● **Data listing**
◆ ◆ ◆ ◆ ◆ ◆ ◆

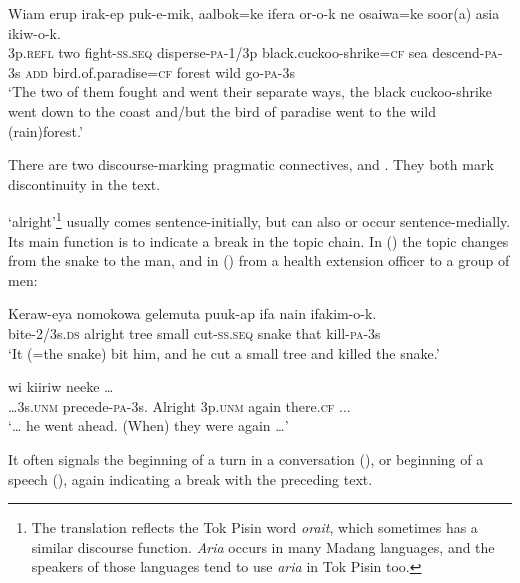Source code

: \ea%
\label{ex:x1361}
\gll Wiam erup irak-ep puk-e-mik, aalbok=ke ifera or-o-k ne osaiwa=ke soor(a) asia ikiw-o-k.\\
3p.\textsc{refl} two fight-\textsc{ss}.\textsc{seq} disperse-\textsc{pa}-1/3p black.cuckoo-shrike=\textsc{cf} sea descend-\textsc{pa}-3s \textsc{add} bird.of.paradise=\textsc{cf} forest wild go-\textsc{pa}-3s\\
\glt`The two of them fought and went their separate ways, the black cuckoo-shrike went down to the coast and/but the bird of paradise went to the wild (rain)forest.'
\z

There are two discourse-marking pragmatic connectives,  and . They both mark discontinuity in the text.

 `alright'\footnote{The translation reflects the Tok Pisin word \textit{orait}, which sometimes has a similar discourse function. \textit{Aria} occurs in many Madang languages, and the speakers of those languages tend to use \textit{aria} in Tok Pisin too.} usually comes sentence-initially, but can also or occur sentence-medially. Its main function is to indicate a break in the topic chain. In () the topic changes from the snake to the man, and in () from a health extension officer to a group of men:

\ea%
\label{ex:x717}
\gll Keraw-eya  nomokowa gelemuta puuk-ap ifa nain ifakim-o-k.\\
bite-2/3s.\textsc{ds} alright tree small cut-\textsc{ss}.\textsc{seq} snake that kill-\textsc{pa}-3s\\
\glt`It (=the snake) bit him, and he cut a small tree and killed the snake.'
\z

\ea%
\label{ex:x718}
  wi kiiriw neeke {\dots} \\
{\dots}3s.\textsc{unm} precede-\textsc{pa}-3s. Alright 3p.\textsc{unm} again there.\textsc{cf} ...\\
\glt`{\dots} he went ahead. (When) they were  again {\dots}'
\z

It often signals the beginning of a turn in a conversation (), or beginning of a speech (), again indicating a break with the preceding text. 

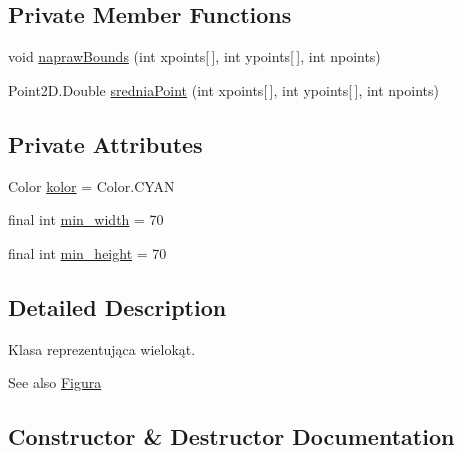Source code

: \subsection*{Private Member Functions}
\begin{DoxyCompactItemize}
\item 
void \mbox{\hyperlink{classlista__5_1_1_wielokat_ab8e8d6236a7e73b426c6504af3b59f5f}{napraw\+Bounds}} (int xpoints\mbox{[}$\,$\mbox{]}, int ypoints\mbox{[}$\,$\mbox{]}, int npoints)
\item 
Point2\+D.\+Double \mbox{\hyperlink{classlista__5_1_1_wielokat_a8498454fc73a25ba038d48e04bb1e8c0}{srednia\+Point}} (int xpoints\mbox{[}$\,$\mbox{]}, int ypoints\mbox{[}$\,$\mbox{]}, int npoints)
\end{DoxyCompactItemize}
\subsection*{Private Attributes}
\begin{DoxyCompactItemize}
\item 
Color \mbox{\hyperlink{classlista__5_1_1_wielokat_a6804efa88b78068f50c71ba760dcccc5}{kolor}} = Color.\+C\+Y\+AN
\item 
final int \mbox{\hyperlink{classlista__5_1_1_wielokat_a362cfa49edf4875e534bb1f95a59e7af}{min\+\_\+width}} = 70
\item 
final int \mbox{\hyperlink{classlista__5_1_1_wielokat_a0aa7a67f7c10f26e3bf9f4444e5ecb65}{min\+\_\+height}} = 70
\end{DoxyCompactItemize}


\subsection{Detailed Description}
Klasa reprezentująca wielokąt. \begin{DoxySeeAlso}{See also}
\mbox{\hyperlink{interfacelista__5_1_1_figura}{Figura}} 
\end{DoxySeeAlso}


\subsection{Constructor \& Destructor Documentation}
\mbox{\label{classlista__5_1_1_wielokat_a902f38459eb1935a604537d621f5ca6b}} 
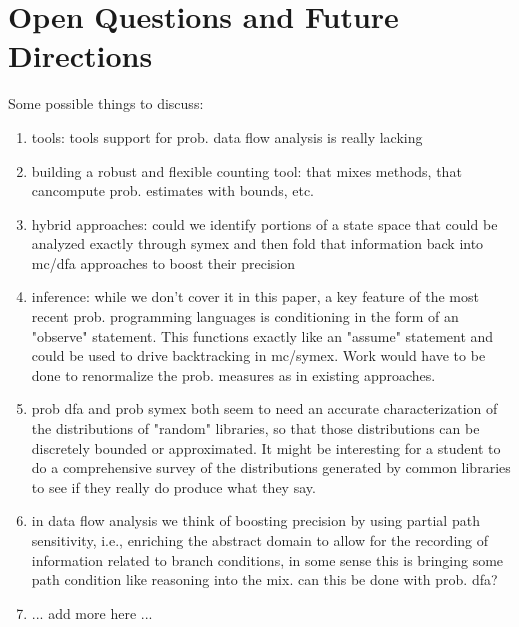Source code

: \section{Open Questions and Future Directions}
\label{sec:future}

Some possible things to discuss:
\begin{enumerate}
\item tools: tools support for prob. data flow analysis is really lacking
\item building a robust and flexible counting tool: that mixes methods, that cancompute prob. estimates with bounds, etc.
\item hybrid approaches: could we identify portions of a state
space that could be analyzed exactly through symex and then fold
that information back into mc/dfa approaches to boost their precision
\item inference: while we don't cover it in this paper, a key feature of
the most recent prob. programming languages is conditioning in the form
of an "observe" statement.  This functions exactly like an "assume" 
statement and could be used to drive backtracking in mc/symex.  Work
would have to be done to renormalize the prob. measures as in existing
approaches.
\item prob dfa and prob symex both seem to need an accurate characterization
of the distributions of "random" libraries, so that those distributions can be 
discretely bounded or approximated.  It might be interesting for a student
to do a comprehensive survey of the distributions generated by common
libraries to see if they really do produce what they say.
\item in data flow analysis we think of boosting precision by using partial
path sensitivity, i.e., enriching the abstract domain to allow for the recording of information related to branch conditions, in some sense this is bringing some path condition like reasoning into the mix.  can this be done with prob. dfa?
\item ... add more here ...
\end{enumerate}
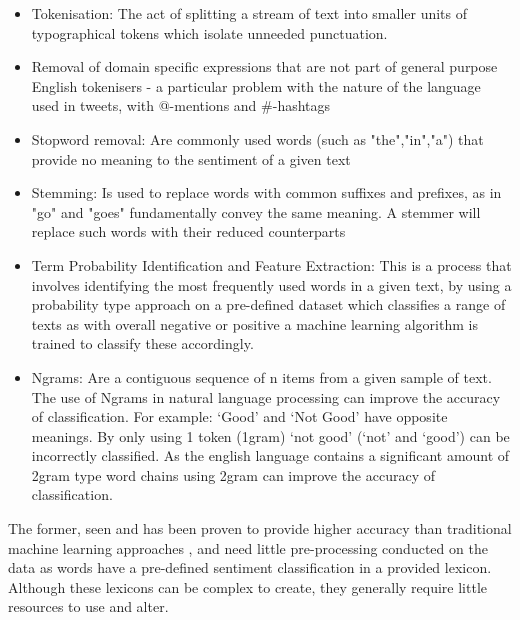 \documentclass[oneside, 12pt]{article}
\begin{document}
			\begin{itemize}
				\item Tokenisation: The act of splitting a stream of text into smaller units of typographical tokens which isolate unneeded punctuation.
				\item Removal of domain specific expressions that are not part of general purpose English tokenisers - a particular problem with the nature of the language used in tweets, with @-mentions and \#-hashtags
				\item Stopword removal: Are commonly used words (such as "the","in","a") that provide no meaning to the sentiment of a given text
				\item Stemming: Is used to replace words with common suffixes and prefixes, as in "go" and "goes" fundamentally convey the same meaning. A stemmer will replace such words with their reduced counterparts
				\item Term Probability Identification and Feature Extraction: This is a process that involves identifying the most frequently used words in a given text, by using a probability type approach on a pre-defined dataset which classifies a range of texts as with overall negative or positive a machine learning algorithm is trained to classify these accordingly.
				\item Ngrams: Are a contiguous sequence of n items from a given sample of text. The use of Ngrams in natural language processing can improve the accuracy of classification. For example: ‘Good’ and ‘Not Good’ have opposite meanings. By only using 1 token (1gram) ‘not good’ (‘not’ and ‘good’) can be incorrectly classified. As the english language contains a significant amount of 2gram type word chains using 2gram can improve the accuracy of classification.
			\end{itemize}
			
			The former, seen and has been proven to provide higher accuracy than traditional machine learning approaches \cite{LexiconSocSent}, and need little pre-processing conducted on the data as words have a pre-defined sentiment classification in a provided lexicon. Although these lexicons can be complex to create, they generally require little resources to use and alter.
			
\end{document}
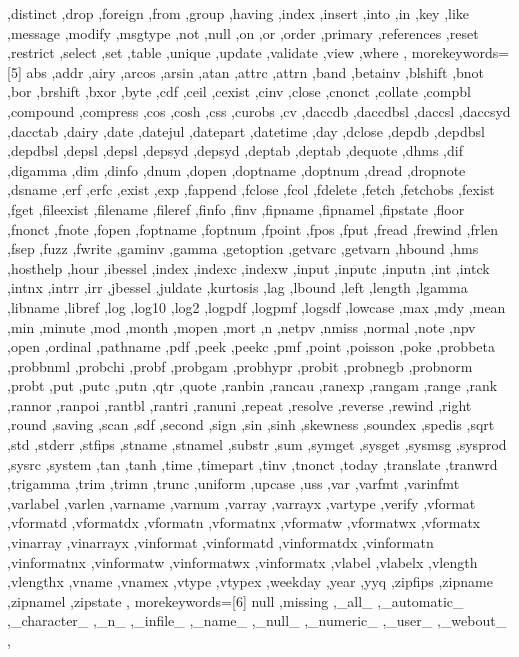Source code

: {{    ,distinct ,drop ,foreign ,from ,group ,having ,index ,insert ,into
    ,in ,key ,like ,message ,modify ,msgtype ,not ,null ,on ,or ,order
    ,primary ,references ,reset ,restrict ,select ,set ,table ,unique
    ,update ,validate ,view ,where
  },
  morekeywords=[5]{
    abs ,addr ,airy ,arcos ,arsin ,atan ,attrc ,attrn ,band ,betainv
    ,blshift ,bnot ,bor ,brshift ,bxor ,byte ,cdf ,ceil ,cexist ,cinv
    ,close ,cnonct ,collate ,compbl ,compound ,compress ,cos ,cosh ,css
    ,curobs ,cv ,daccdb ,daccdbsl ,daccsl ,daccsyd ,dacctab ,dairy
    ,date ,datejul ,datepart ,datetime ,day ,dclose ,depdb ,depdbsl
    ,depdbsl ,depsl ,depsl ,depsyd ,depsyd ,deptab ,deptab ,dequote
    ,dhms ,dif ,digamma ,dim ,dinfo ,dnum ,dopen ,doptname ,doptnum
    ,dread ,dropnote ,dsname ,erf ,erfc ,exist ,exp ,fappend ,fclose
    ,fcol ,fdelete ,fetch ,fetchobs ,fexist ,fget ,fileexist ,filename
    ,fileref ,finfo ,finv ,fipname ,fipnamel ,fipstate ,floor ,fnonct
    ,fnote ,fopen ,foptname ,foptnum ,fpoint ,fpos ,fput ,fread ,frewind
    ,frlen ,fsep ,fuzz ,fwrite ,gaminv ,gamma ,getoption ,getvarc
    ,getvarn ,hbound ,hms ,hosthelp ,hour ,ibessel ,index ,indexc
    ,indexw ,input ,inputc ,inputn ,int ,intck ,intnx ,intrr ,irr
    ,jbessel ,juldate ,kurtosis ,lag ,lbound ,left ,length ,lgamma
    ,libname ,libref ,log ,log10 ,log2 ,logpdf ,logpmf ,logsdf ,lowcase
    ,max ,mdy ,mean ,min ,minute ,mod ,month ,mopen ,mort ,n ,netpv
    ,nmiss ,normal ,note ,npv ,open ,ordinal ,pathname ,pdf ,peek ,peekc
    ,pmf ,point ,poisson ,poke ,probbeta ,probbnml ,probchi ,probf
    ,probgam ,probhypr ,probit ,probnegb ,probnorm ,probt ,put ,putc
    ,putn ,qtr ,quote ,ranbin ,rancau ,ranexp ,rangam ,range ,rank
    ,rannor ,ranpoi ,rantbl ,rantri ,ranuni ,repeat ,resolve ,reverse
    ,rewind ,right ,round ,saving ,scan ,sdf ,second ,sign ,sin ,sinh
    ,skewness ,soundex ,spedis ,sqrt ,std ,stderr ,stfips ,stname
    ,stnamel ,substr ,sum ,symget ,sysget ,sysmsg ,sysprod ,sysrc
    ,system ,tan ,tanh ,time ,timepart ,tinv ,tnonct ,today ,translate
    ,tranwrd ,trigamma ,trim ,trimn ,trunc ,uniform ,upcase ,uss ,var
    ,varfmt ,varinfmt ,varlabel ,varlen ,varname ,varnum ,varray
    ,varrayx ,vartype ,verify ,vformat ,vformatd ,vformatdx ,vformatn
    ,vformatnx ,vformatw ,vformatwx ,vformatx ,vinarray ,vinarrayx
    ,vinformat ,vinformatd ,vinformatdx ,vinformatn ,vinformatnx
    ,vinformatw ,vinformatwx ,vinformatx ,vlabel ,vlabelx ,vlength
    ,vlengthx ,vname ,vnamex ,vtype ,vtypex ,weekday ,year ,yyq ,zipfips
    ,zipname ,zipnamel ,zipstate
  },
  morekeywords=[6]{
    null ,missing ,_all_ ,_automatic_ ,_character_ ,_n_ ,_infile_
    ,_name_ ,_null_ ,_numeric_ ,_user_ ,_webout_
  },
}

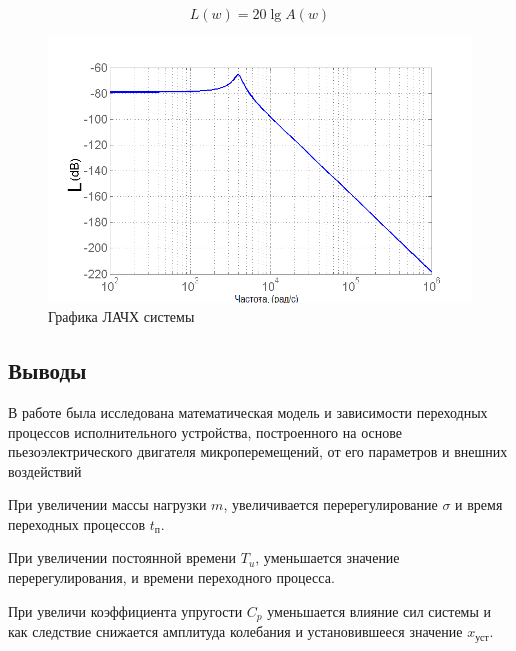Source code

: \documentclass[a4paper, 12pt]{article}
\begin{document}
\begin{equation}
L(w) = 20\lg A(w)
\end{equation}

\begin{figure}[h]
	\centering
	\includegraphics[width=0.7\linewidth]{10}
	\caption{Графика ЛАЧХ системы}
	\label{}
\end{figure}
\newpage
\begin{center}
	\section*{Выводы}
\end{center}\par

В работе была исследована математическая модель и зависимости переходных процессов исполнительного устройства, построенного на основе пьезоэлектрического двигателя микроперемещений, от его параметров и внешних воздействий\par
При увеличении массы нагрузки $m$, увеличивается перерегулирование $\sigma$ и время переходных процессов $t_\text{п}$. \par
При увеличении постоянной времени $T_u$, уменьшается значение перерегулирования, и времени переходного процесса. \par
При увеличи коэффициента упругости $C_p$ уменьшается влияние сил системы и как следствие снижается амплитуда колебания и установившееся значение $x_\text{уст}$.
\end{document}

◆ ◆ ◆ ◆ ◆ ◆ ◆

● **What to do**
Reproduce the data above exactly, but only from the line containing "approaches." through the line containing "isolate unneeded punctuation."; skip the pictures.

● **Expected output**
approaches.
\item prob dfa and prob symex both seem to need an accurate characterization
of the distributions of "random" libraries, so that those distributions can be 
discretely bounded or approximated.  It might be interesting for a student
to do a comprehensive survey of the distributions generated by common
libraries to see if they really do produce what they say.
\item in data flow analysis we think of boosting precision by using partial
path sensitivity, i.e., enriching the abstract domain to allow for the recording of information related to branch conditions, in some sense this is bringing some path condition like reasoning into the mix.  can this be done with prob. dfa?
\item ... add more here ...
\end{enumerate}
 \documentclass[oneside, 12pt]{article}
\begin{document}
			\begin{itemize}
				\item Tokenisation: The act of splitting a stream of text into smaller units of typographical tokens which isolate unneeded punctuation.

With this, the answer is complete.